To do: Copy the lines exactly as they appear, starting with the first line of the records and ending with the line that contains "ExportStatus EventsExportByIdStatusGet(ctx, id).Execute()".

Source texts of formatted documents:
==========
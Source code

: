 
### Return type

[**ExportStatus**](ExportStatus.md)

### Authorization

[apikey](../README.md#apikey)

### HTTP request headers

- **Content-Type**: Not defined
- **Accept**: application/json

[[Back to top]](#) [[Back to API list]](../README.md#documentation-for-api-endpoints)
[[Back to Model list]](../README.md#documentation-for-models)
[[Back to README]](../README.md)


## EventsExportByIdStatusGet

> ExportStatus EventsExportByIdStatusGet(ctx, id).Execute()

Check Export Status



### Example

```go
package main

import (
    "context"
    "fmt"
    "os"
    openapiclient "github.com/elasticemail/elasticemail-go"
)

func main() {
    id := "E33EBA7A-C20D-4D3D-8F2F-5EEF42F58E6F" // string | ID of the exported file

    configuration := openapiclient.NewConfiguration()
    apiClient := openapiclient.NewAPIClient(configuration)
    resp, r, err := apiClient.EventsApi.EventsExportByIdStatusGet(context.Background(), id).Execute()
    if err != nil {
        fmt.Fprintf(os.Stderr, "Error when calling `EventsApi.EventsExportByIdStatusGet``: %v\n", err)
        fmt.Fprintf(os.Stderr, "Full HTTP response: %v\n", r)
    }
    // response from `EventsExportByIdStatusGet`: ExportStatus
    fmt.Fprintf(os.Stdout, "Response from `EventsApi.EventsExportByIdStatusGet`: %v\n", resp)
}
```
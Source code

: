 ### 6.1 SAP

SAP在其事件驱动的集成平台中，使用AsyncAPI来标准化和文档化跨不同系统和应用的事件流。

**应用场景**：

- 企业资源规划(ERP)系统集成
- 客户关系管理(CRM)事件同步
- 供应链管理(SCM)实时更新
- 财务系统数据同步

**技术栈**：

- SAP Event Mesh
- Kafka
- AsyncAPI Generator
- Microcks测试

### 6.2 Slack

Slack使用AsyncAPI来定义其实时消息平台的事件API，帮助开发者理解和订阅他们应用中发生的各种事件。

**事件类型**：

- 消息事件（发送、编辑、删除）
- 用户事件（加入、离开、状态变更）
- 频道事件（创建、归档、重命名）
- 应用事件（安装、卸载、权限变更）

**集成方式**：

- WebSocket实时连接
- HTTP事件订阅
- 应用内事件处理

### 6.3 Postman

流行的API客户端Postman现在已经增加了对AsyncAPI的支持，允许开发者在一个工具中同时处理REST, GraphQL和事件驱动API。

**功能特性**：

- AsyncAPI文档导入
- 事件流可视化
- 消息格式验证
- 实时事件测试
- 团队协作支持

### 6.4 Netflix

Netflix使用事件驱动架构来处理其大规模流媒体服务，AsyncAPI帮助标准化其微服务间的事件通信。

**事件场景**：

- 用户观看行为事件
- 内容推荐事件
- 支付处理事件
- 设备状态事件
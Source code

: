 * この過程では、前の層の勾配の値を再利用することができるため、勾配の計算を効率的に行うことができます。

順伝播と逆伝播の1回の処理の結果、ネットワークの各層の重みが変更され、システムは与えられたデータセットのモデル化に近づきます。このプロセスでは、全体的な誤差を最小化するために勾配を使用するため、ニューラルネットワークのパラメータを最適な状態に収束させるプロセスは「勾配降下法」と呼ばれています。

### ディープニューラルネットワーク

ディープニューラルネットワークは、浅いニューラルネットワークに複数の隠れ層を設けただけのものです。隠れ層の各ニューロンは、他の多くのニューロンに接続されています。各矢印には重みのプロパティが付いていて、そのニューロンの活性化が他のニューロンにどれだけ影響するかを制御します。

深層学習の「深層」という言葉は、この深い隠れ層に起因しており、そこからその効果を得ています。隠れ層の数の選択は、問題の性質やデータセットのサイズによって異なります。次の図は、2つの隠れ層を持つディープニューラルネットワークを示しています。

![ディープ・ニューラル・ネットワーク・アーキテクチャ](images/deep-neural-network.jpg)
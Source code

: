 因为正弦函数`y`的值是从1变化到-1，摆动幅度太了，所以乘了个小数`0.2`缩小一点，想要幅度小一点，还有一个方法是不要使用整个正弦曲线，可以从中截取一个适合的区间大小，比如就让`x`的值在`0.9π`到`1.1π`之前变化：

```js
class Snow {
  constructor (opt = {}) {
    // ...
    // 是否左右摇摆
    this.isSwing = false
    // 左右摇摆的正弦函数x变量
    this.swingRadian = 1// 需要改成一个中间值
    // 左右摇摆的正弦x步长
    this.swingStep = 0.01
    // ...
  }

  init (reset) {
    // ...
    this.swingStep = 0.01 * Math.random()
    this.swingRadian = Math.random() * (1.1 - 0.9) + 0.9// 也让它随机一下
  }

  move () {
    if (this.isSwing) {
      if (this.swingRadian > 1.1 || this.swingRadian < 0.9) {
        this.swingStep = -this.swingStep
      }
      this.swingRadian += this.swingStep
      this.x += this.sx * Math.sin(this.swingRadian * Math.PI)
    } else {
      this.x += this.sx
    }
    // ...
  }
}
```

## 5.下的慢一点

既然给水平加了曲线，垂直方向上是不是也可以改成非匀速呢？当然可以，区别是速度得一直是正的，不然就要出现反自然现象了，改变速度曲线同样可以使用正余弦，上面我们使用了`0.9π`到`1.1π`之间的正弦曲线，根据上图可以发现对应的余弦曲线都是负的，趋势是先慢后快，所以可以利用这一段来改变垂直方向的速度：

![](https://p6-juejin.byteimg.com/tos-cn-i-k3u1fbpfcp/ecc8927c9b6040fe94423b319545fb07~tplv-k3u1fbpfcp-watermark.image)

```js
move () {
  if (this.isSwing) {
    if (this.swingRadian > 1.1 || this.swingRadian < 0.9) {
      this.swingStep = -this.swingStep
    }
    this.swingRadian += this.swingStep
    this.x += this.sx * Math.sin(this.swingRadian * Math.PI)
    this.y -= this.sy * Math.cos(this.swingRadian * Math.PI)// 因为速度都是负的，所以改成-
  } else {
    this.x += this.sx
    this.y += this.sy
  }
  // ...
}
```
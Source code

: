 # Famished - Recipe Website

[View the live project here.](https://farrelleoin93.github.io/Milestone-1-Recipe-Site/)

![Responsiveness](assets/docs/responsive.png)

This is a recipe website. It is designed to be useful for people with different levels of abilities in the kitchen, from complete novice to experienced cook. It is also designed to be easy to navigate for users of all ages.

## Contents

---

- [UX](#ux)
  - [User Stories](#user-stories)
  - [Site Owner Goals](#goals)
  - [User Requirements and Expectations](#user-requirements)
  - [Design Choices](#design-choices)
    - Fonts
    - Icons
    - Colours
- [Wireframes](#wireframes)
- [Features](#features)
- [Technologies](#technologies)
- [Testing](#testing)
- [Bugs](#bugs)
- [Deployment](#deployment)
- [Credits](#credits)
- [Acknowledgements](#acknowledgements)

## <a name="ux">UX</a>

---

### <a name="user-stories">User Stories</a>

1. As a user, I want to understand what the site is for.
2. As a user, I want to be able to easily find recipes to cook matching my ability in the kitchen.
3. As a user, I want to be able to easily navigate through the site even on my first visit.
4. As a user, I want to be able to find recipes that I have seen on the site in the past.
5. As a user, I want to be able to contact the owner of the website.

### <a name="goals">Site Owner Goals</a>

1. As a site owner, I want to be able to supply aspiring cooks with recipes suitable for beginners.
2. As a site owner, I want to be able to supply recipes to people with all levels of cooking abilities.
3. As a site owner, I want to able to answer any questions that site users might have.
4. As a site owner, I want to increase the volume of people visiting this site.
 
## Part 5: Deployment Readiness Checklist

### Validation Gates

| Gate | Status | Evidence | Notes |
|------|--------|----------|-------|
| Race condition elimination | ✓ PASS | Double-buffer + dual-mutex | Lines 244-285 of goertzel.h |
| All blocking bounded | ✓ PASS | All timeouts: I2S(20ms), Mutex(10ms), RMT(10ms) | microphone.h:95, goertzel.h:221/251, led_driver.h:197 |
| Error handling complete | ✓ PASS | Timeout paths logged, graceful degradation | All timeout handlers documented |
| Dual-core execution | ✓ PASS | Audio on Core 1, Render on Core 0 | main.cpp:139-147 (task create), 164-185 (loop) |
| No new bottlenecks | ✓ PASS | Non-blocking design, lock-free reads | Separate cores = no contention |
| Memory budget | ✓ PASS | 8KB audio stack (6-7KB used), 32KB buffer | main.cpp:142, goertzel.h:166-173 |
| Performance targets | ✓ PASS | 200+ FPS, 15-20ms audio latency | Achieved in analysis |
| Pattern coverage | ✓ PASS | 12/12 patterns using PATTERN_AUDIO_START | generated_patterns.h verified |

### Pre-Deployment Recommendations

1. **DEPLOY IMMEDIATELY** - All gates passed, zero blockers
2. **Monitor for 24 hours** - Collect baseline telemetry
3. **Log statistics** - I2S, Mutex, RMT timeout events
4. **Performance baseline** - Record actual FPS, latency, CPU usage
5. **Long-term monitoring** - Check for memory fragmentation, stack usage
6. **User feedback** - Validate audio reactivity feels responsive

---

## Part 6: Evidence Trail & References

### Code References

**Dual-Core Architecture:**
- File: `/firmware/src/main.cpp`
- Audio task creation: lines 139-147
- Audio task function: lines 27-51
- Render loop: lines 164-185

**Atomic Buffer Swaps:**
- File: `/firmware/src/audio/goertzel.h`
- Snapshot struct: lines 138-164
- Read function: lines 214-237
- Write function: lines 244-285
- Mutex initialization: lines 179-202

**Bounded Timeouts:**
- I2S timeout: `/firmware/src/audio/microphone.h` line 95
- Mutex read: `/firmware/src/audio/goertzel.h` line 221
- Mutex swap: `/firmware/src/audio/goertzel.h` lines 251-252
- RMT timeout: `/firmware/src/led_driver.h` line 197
==========
Result for this task:
Source code

: 
### Return type

[**ExportStatus**](ExportStatus.md)

### Authorization

[apikey](../README.md#apikey)

### HTTP request headers

- **Content-Type**: Not defined
- **Accept**: application/json

[[Back to top]](#) [[Back to API list]](../README.md#documentation-for-api-endpoints)
[[Back to Model list]](../README.md#documentation-for-models)
[[Back to README]](../README.md)


## EventsExportByIdStatusGet

> ExportStatus EventsExportByIdStatusGet(ctx, id).Execute()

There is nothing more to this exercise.